In 1992, in Utah, USA, paleontologist Howard Hutchison discovered fossilized remains of an enantiornithine bird. For a long time they have not been described; they were sometimes figured under the unofficial name of "Kaiparowits enantiornithine". The holotype, UCMP 139500, is well preserved in three dimensions. It consists of a partial postcranial skeleton without a skull, including 3 cervical and 2 thoracic vertebrae, a pygostyle, a furcula, the xiphoid process of the sternum, a fragment of the left scapula and a coracoid, the humerus, ulna, and radius with fragments of the manus, several fused fragments of the pelvic girdle, and some elements of the hind limbs. It is the most complete enantiornithine found in North America.

In 2018, the fossil was named and described by a group of paleontologists led by Jesse Atterholt, who learned of the specimens existence in 2009 and asked to reseasrch it.
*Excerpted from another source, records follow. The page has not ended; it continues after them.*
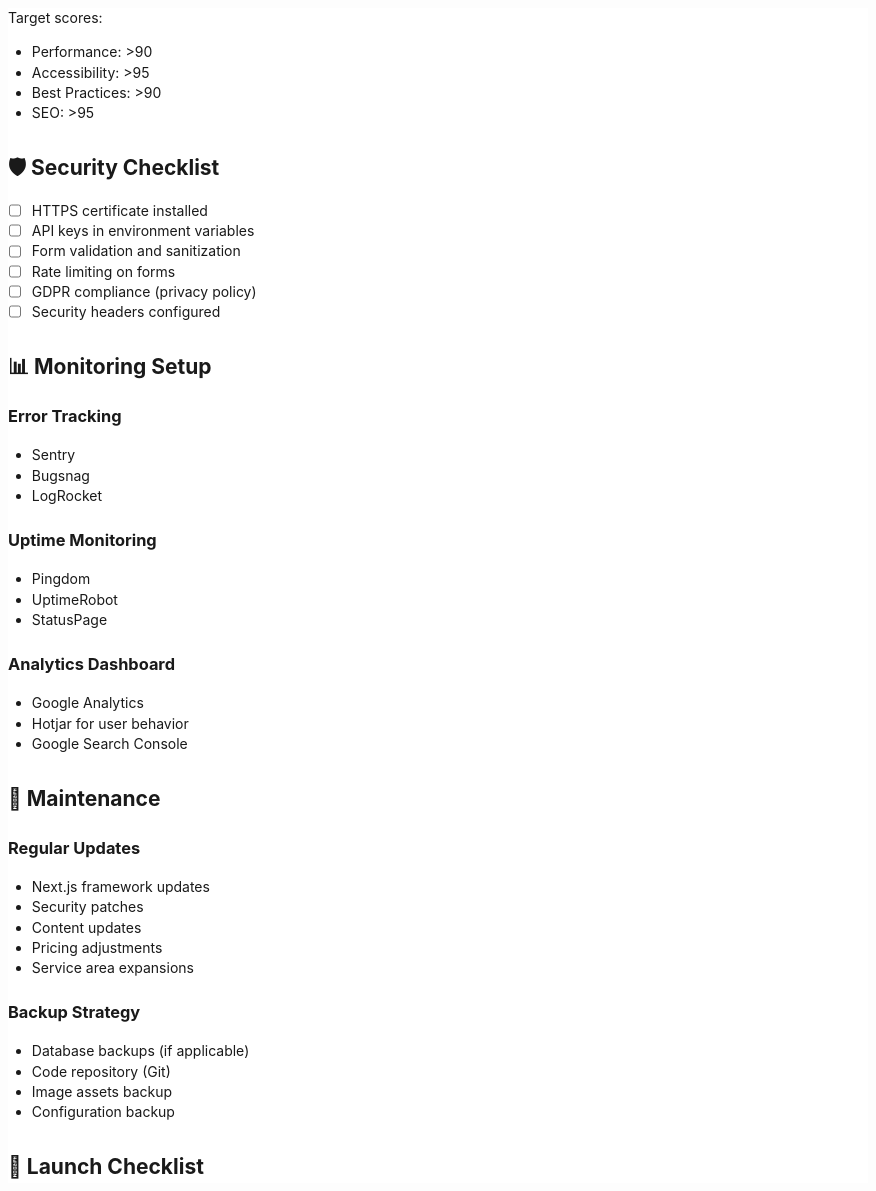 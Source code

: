 Target scores:
- Performance: >90
- Accessibility: >95
- Best Practices: >90
- SEO: >95

## 🛡 Security Checklist

- [ ] HTTPS certificate installed
- [ ] API keys in environment variables
- [ ] Form validation and sanitization
- [ ] Rate limiting on forms
- [ ] GDPR compliance (privacy policy)
- [ ] Security headers configured

## 📊 Monitoring Setup

### Error Tracking
- Sentry
- Bugsnag
- LogRocket

### Uptime Monitoring
- Pingdom
- UptimeRobot
- StatusPage

### Analytics Dashboard
- Google Analytics
- Hotjar for user behavior
- Google Search Console

## 🔄 Maintenance

### Regular Updates
- Next.js framework updates
- Security patches
- Content updates
- Pricing adjustments
- Service area expansions

### Backup Strategy
- Database backups (if applicable)
- Code repository (Git)
- Image assets backup
- Configuration backup

## 🎯 Launch Checklist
The generic name is made up of the Latin mirus; beautiful, "for an impressive level of preservation and morphological details," with the addition of the name of Arke ( Ἄρκη \ Arkē ), the winged messenger of the Titans of Greek mythology - "for evidence pointing to an improved vehicle of this kind." The species name eatoni given in honor of Jeffrey Eaton in recognition of the decades of scientific work done on the Kaiparowits formation and the study of its fossil specimens.

== Description ==
Mirarce eatoni was a large turkey vulture-sized bird. It grew to be around two feet tall. Skeletal morphology indicates that at the time of death, the individual was adult. All the surviving elements of the bones show complete fusion.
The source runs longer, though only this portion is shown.